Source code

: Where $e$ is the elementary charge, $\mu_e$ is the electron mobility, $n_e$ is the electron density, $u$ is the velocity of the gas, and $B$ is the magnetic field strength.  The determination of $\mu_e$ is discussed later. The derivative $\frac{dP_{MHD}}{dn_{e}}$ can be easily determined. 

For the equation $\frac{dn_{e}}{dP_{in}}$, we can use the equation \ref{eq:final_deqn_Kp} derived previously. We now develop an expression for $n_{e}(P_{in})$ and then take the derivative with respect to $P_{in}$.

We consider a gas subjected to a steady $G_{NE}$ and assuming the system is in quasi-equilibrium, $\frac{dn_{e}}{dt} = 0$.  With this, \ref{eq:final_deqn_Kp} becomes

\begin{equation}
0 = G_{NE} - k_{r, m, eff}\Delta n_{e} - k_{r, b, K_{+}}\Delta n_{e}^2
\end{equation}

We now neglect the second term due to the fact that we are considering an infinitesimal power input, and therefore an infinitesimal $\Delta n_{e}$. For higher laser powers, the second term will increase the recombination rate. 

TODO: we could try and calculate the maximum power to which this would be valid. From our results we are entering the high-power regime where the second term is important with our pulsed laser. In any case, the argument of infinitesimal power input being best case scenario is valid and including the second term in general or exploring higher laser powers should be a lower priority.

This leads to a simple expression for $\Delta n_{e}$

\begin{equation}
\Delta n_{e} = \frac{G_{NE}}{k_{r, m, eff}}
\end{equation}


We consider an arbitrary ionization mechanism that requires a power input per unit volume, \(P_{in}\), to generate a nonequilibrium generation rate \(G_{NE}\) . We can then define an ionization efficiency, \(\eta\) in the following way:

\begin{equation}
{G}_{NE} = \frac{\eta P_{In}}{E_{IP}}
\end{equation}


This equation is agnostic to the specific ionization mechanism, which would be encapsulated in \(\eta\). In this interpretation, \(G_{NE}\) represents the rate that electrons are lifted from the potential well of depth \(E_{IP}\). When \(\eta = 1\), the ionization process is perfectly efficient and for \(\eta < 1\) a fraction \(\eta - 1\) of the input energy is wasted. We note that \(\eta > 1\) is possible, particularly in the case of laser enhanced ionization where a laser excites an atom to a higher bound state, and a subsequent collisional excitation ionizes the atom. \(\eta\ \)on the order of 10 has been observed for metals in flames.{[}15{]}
* * *
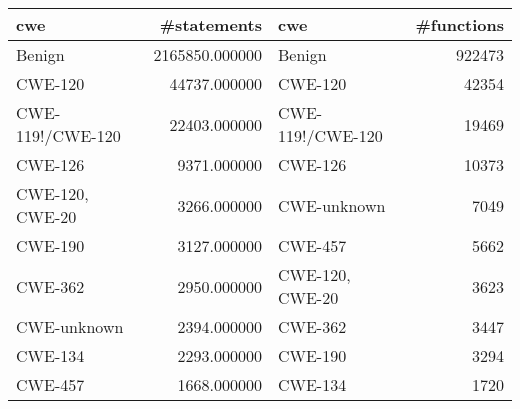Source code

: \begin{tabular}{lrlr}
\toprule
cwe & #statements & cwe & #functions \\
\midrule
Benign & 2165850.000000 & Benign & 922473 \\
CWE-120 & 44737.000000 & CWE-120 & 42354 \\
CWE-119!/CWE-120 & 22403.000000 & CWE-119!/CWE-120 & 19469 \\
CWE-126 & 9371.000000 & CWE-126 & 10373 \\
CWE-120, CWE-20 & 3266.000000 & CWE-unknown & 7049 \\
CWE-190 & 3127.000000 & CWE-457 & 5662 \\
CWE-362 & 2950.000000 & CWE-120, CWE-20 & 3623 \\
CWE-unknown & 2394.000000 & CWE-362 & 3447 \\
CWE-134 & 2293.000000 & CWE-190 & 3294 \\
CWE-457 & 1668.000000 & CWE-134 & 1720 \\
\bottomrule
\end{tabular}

▶ _WORK ITEM_
Using the material, count every line where the word "expression" appears and give only the number.

▶ _ANSWER BOX_
2